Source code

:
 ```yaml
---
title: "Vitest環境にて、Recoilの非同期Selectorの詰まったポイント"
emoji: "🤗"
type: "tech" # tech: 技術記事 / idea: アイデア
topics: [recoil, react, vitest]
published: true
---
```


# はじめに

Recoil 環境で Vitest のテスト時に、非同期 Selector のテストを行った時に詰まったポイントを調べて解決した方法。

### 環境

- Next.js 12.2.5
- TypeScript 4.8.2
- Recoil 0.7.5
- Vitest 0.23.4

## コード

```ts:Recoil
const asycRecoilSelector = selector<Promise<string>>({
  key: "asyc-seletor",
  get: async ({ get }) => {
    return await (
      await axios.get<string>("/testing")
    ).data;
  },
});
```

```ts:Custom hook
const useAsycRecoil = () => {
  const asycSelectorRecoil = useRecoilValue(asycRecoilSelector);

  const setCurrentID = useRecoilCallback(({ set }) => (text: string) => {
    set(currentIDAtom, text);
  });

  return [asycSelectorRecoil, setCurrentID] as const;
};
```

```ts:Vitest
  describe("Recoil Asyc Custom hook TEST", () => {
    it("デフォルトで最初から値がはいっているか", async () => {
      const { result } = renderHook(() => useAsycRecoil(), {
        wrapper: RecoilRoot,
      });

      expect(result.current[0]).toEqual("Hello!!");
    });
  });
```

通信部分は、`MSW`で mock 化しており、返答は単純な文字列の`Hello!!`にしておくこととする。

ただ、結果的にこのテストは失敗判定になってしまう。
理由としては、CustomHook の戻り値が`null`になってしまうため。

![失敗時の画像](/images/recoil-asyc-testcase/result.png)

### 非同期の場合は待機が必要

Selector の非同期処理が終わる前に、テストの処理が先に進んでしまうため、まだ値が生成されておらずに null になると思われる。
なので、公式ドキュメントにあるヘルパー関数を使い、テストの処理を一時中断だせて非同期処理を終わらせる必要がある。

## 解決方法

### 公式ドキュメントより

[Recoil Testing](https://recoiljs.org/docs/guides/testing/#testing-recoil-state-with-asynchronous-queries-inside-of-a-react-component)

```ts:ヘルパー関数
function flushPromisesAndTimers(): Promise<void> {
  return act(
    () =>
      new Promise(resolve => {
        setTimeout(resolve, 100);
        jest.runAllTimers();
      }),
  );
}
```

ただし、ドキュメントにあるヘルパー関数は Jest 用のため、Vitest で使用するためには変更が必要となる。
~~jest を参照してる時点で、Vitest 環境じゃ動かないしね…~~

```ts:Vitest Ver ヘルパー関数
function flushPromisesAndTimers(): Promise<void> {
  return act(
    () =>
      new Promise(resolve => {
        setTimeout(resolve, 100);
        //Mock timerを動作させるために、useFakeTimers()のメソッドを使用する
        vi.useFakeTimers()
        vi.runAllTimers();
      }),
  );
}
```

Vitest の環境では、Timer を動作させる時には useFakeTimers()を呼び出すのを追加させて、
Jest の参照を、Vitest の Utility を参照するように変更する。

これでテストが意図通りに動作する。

----------

To do:
Each line in the data that holds the string "useFakeTimers" must be returned.

Written response:
        //Mock timerを動作させるために、useFakeTimers()のメソッドを使用する
        vi.useFakeTimers()
Vitest の環境では、Timer を動作させる時には useFakeTimers()を呼び出すのを追加させて、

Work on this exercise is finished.